─── RAW DATA ───

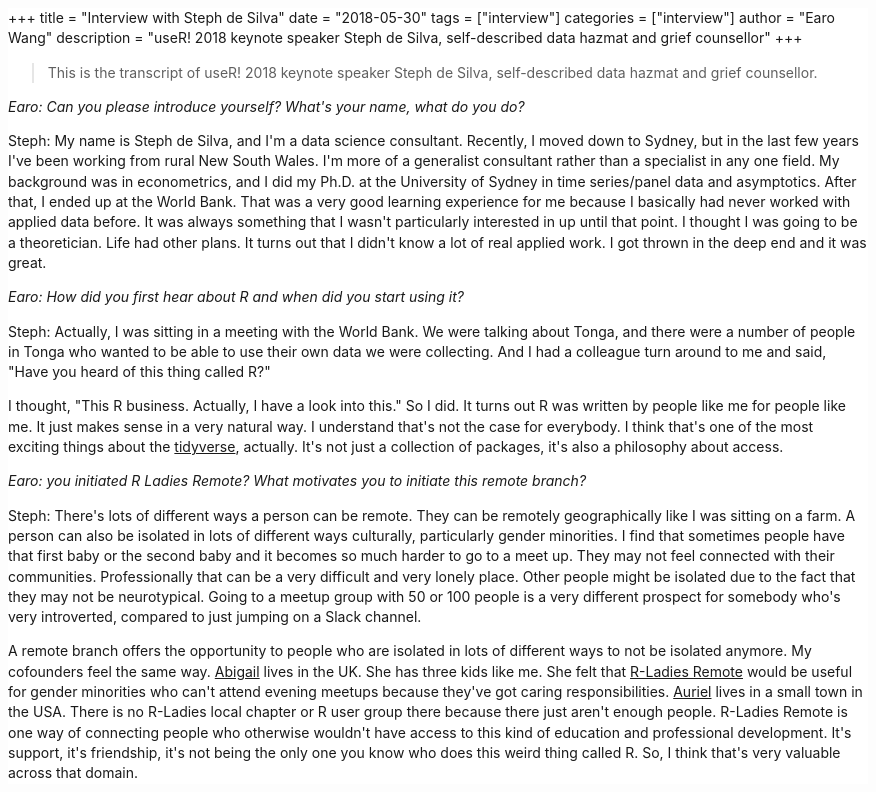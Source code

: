 +++
title = "Interview with Steph de Silva"
date = "2018-05-30"
tags = ["interview"]
categories = ["interview"]
author = "Earo Wang"
description = "useR! 2018 keynote speaker Steph de Silva, self-described data hazmat and grief counsellor"
+++

> This is the transcript of useR! 2018 keynote speaker Steph de Silva, self-described data hazmat and grief counsellor.

*Earo: Can you please introduce yourself? What's your name, what do you do?*

Steph: My name is Steph de Silva, and I'm a data science consultant. Recently, I moved down to Sydney, but in the last few years I've been working from rural New South Wales. I'm more of a generalist consultant rather than a specialist in any one field. My background was in econometrics, and I did my Ph.D. at the University of Sydney in time series/panel data and asymptotics. After that, I ended up at the World Bank. That was a very good learning experience for me because I basically had never worked with applied data before. It was always something that I wasn't particularly interested in up until that point. I thought I was going to be a theoretician. Life had other plans. It turns out that I didn't know a lot of real applied work. I got thrown in the deep end and it was great. 

*Earo: How did you first hear about R and when did you start using it?*

Steph: Actually, I was sitting in a meeting with the World Bank. We were talking about Tonga, and there were a number of people in Tonga who wanted to be able to use their own data we were collecting. And I had a colleague turn around to me and said, "Have you heard of this thing called R?" 

I thought, "This R business. Actually, I have a look into this." So I did. It turns out R was written by people like me for people like me. It just makes sense in a very natural way. I understand that's not the case for everybody. I think that's one of the most exciting things about the [tidyverse](http://tidyverse.org), actually. It's not just a collection of packages, it's also a philosophy about access.

*Earo: you initiated R Ladies Remote? What motivates you to initiate this remote branch?*

Steph: There's lots of different ways a person can be remote. They can be remotely geographically like I was sitting on a farm. A person can also be isolated in lots of different ways culturally, particularly gender minorities. I find that sometimes people have that first baby or the second baby and it becomes so much harder to go to a meet up. They may not feel connected with their communities. Professionally that can be a very difficult and very lonely place. Other people might be isolated due to the fact that they may not be neurotypical. Going to a meetup group with 50 or 100 people is a very different prospect for somebody who's very introverted, compared to just jumping on a Slack channel. 

A remote branch offers the opportunity to people who are isolated in lots of different ways to not be isolated anymore. My cofounders feel the same way. [Abigail](https://visualuncertainty.github.io) lives in the UK. She has three kids like me. She felt that [R-Ladies Remote](https://r-posts.com/introducing-r-ladies-remote-chapter/) would be useful for gender minorities who can't attend evening meetups because they've got caring responsibilities. [Auriel](http://aurielfournier.github.io) lives in a small town in the USA. There is no R-Ladies local chapter or R user group there because there just aren't enough people. R-Ladies Remote is one way of connecting people who otherwise wouldn't have access to this kind of education and professional development. It's support, it's friendship, it's not being the only one you know who does this weird thing called R. So, I think that's very valuable across that domain.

───

WORK TASK.
Referring to the material above, set down exactly the lines between the line with "with Steph de" and the line with "and grief counsellor.", inclusive, and no other lines.

TASK RESPONSE.
title = "Interview with Steph de Silva"
date = "2018-05-30"
tags = ["interview"]
categories = ["interview"]
author = "Earo Wang"
description = "useR! 2018 keynote speaker Steph de Silva, self-described data hazmat and grief counsellor"
+++

> This is the transcript of useR! 2018 keynote speaker Steph de Silva, self-described data hazmat and grief counsellor.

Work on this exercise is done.